October 1, 2015 Library Announces Its First Online Conference for Educators
Sessions Include Photographer Carol Highsmith, Use of Primary Sources in the Classroom
Press Contact: John Sayers (202) 707-9216
Public Contact: Kathy McGuigan (202) 707-8545
Contact: Conference Registration
The Library of Congress will bring teachers and education experts from across the nation together in its first online conference for educators. This free two-day event, “The Library of Congress and Teachers: Unlocking the Power of Primary Sources,” will be held October 27-28 from 4-8 p.m. EDT, and will be open to K-12 educators from across all instructional disciplines.
The two-day event will include 15 one-hour sessions facilitated by Library specialists, instructional experts from the Library’s Teaching with Primary Sources Consortium, and other recognized K-12 leaders.
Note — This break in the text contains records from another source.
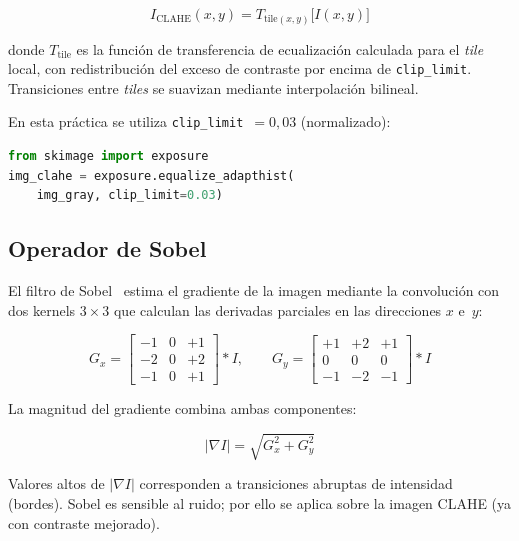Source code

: \documentclass[12pt,a4paper]{article}
\begin{document}
\begin{equation}
	\boxed{I_{\mathrm{CLAHE}}(x,y)
		= T_{\mathrm{tile}(x,y)}\!\bigl[I(x,y)\bigr]}
	\label{eq:clahe}
\end{equation}

donde $T_{\mathrm{tile}}$ es la función de transferencia de ecualización
calculada para el \emph{tile} local, con redistribución del exceso de
contraste por encima de \texttt{clip\_limit}.  Transiciones entre
\emph{tiles} se suavizan mediante interpolación bilineal.

En esta práctica se utiliza \texttt{clip\_limit}~$= 0{,}03$ (normalizado):

\begin{lstlisting}[language=Python,caption={Aplicación de CLAHE con
  scikit-image.}]
from skimage import exposure
img_clahe = exposure.equalize_adapthist(
    img_gray, clip_limit=0.03)
\end{lstlisting}

\subsection{Operador de Sobel}
\label{subsec:sobel}

El filtro de Sobel~\cite{sobel1968} estima el gradiente de la imagen
mediante la convolución con dos kernels $3\times3$ que calculan las
derivadas parciales en las direcciones $x$ e~$y$:

\begin{equation}
	G_x = \begin{bmatrix} -1 & 0 & +1 \\ -2 & 0 & +2 \\ -1 & 0 & +1 \end{bmatrix}
	\ast I, \qquad
	G_y = \begin{bmatrix} +1 & +2 & +1 \\ 0 & 0 & 0 \\ -1 & -2 & -1 \end{bmatrix}
	\ast I
	\label{eq:sobel_kernels}
\end{equation}

La magnitud del gradiente combina ambas componentes:

\begin{equation}
	\boxed{|\nabla I| = \sqrt{G_x^2 + G_y^2}}
	\label{eq:sobel_mag}
\end{equation}

Valores altos de $|\nabla I|$ corresponden a transiciones abruptas de
intensidad (bordes).  Sobel es sensible al ruido; por ello se aplica
sobre la imagen CLAHE (ya con contraste mejorado).
\end{document}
Sessions will cover topics ranging from literacy and historical thinking to historic newspapers and the Civil Rights Act, and will all focus on the effective use of primary source documents in the classroom.
Primary sources have unique instructional power, according to the Library's director of Educational Outreach, Lee Ann Potter: "By analyzing primary sources, students can engage with complex content, build their critical-thinking skills and create new knowledge. The Library’s online conference for educators will allow teachers to learn how to access Library of Congress resources and to discover new strategies for integrating primary sources into their instruction.”
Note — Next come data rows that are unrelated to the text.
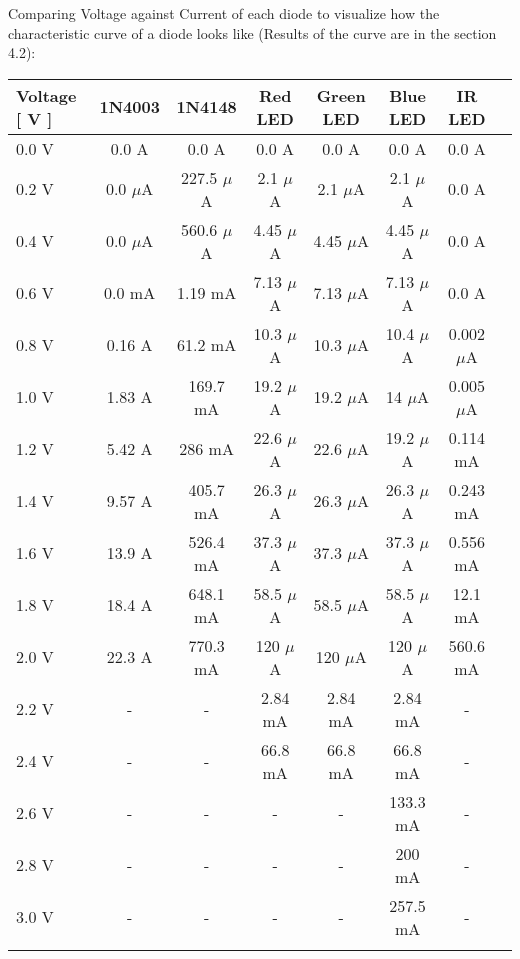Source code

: \documentclass[10pt,a4paper]{article}
\begin{document}
Comparing Voltage against Current of each diode to visualize how the characteristic curve of a diode looks like (Results of the curve are in the section 4.2): 

\begin{center}
\begin{tabular}[.5cm]{l c c c c c c c }
\toprule
Voltage [ V ] & 1N4003 & 1N4148 & Red LED & Green LED & Blue LED & IR LED \\
\midrule
0.0 V & 0.0 A & 0.0 A & 0.0 A & 0.0 A & 0.0 A & 0.0 A \\
\cmidrule{1-7}
0.2 V & 0.0 $\mu$A & 227.5 $\mu$A & 2.1 $\mu$A & 2.1 $\mu$A & 2.1 $\mu$A & 0.0 A \\
\cmidrule{1-7}
0.4 V & 0.0 $\mu$A & 560.6 $\mu$A & 4.45 $\mu$A & 4.45 $\mu$A & 4.45 $\mu$A & 0.0 A \\
\cmidrule{1-7}
0.6 V & 0.0 mA & 1.19 mA & 7.13 $\mu$A & 7.13 $\mu$A & 7.13 $\mu$A & 0.0 A \\
\cmidrule{1-7}
0.8 V & 0.16 A & 61.2 mA & 10.3 $\mu$A & 10.3 $\mu$A & 10.4 $\mu$A & 0.002 $\mu$A \\
\cmidrule{1-7}
1.0 V & 1.83 A & 169.7 mA & 19.2 $\mu$A & 19.2 $\mu$A & 14 $\mu$A & 0.005 $\mu$A \\
\cmidrule{1-7}
1.2 V & 5.42 A & 286 mA & 22.6 $\mu$A & 22.6 $\mu$A & 19.2 $\mu$A & 0.114 mA \\
\cmidrule{1-7}
1.4 V & 9.57 A & 405.7 mA & 26.3 $\mu$A & 26.3 $\mu$A & 26.3 $\mu$A & 0.243 mA \\
\cmidrule{1-7}
1.6 V & 13.9 A & 526.4 mA & 37.3 $\mu$A & 37.3 $\mu$A & 37.3 $\mu$A & 0.556 mA \\
\cmidrule{1-7}
1.8 V & 18.4 A & 648.1 mA & 58.5 $\mu$A & 58.5 $\mu$A & 58.5 $\mu$A & 12.1 mA \\
\cmidrule{1-7}
2.0 V & 22.3 A & 770.3 mA & 120 $\mu$A & 120 $\mu$A & 120 $\mu$A & 560.6 mA \\
\cmidrule{1-7}
2.2 V & - & - & 2.84 mA & 2.84 mA & 2.84 mA & - \\
\cmidrule{1-7}
2.4 V & - & - & 66.8 mA & 66.8 mA & 66.8 mA & - \\
\cmidrule{1-7}
2.6 V & - & - & - & - & 133.3 mA & - \\
\cmidrule{1-7}
2.8 V & - & - & - & - & 200 mA & - \\
\cmidrule{1-7}
3.0 V & - & - & - & - & 257.5 mA & - \\
\bottomrule
\linebreak
\end{tabular}
\end{center} 
\end{document}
The keynote speaker for the event will be photographer Carol Highsmith, who will discuss her decades-long project of documenting the United States in a one-hour conversation with Helena Zinkham, director of Collections and Services at the the Library.
Library experts will include specialists from the World Digital Library, the Chronicling America newspaper archives project, the Prints and Photographs Division, the Veterans History Project and more.
Other presenters will include Sam Wineburg and Joel Breakstone from Stanford University, Barbara Stripling from Syracuse University and Dan Rothstein of the Right Question Institute.
After the live online conference, the Library will make recordings of all sessions available to the public on its website. Teachers will be able to earn up to 15 hours of CEU/PDU (Continuing Education Units/Professional Development Units) by participating in or viewing online conference sessions, and certificates will be available when each session is completed.
Participants may register here and interested educators can follow the preparations for the conference on Twitter at @TeachingLC and by following #LCTeachConf. Through its specialized educational resource site, the Library of Congress offers classroom materials and professional development to help educators effectively use primary sources from the Library's vast digital collections in their teaching, including detailed lessons plans that meet Common Core, state and national standards, a series of Student Discovery Sets (interactive ebooks for tablets), and a series of Summer Teacher Institutes, all at no charge.
The Library of Congress, the nation’s first federal cultural institution, is the world’s preeminent reservoir of knowledge, providing unparalleled integrated resources to Congress and the American people. The Library serves the public, scholars, Members of Congress and their staffs. Many of the Library’s resources and treasures may also be accessed through the Library’s website at loc.gov.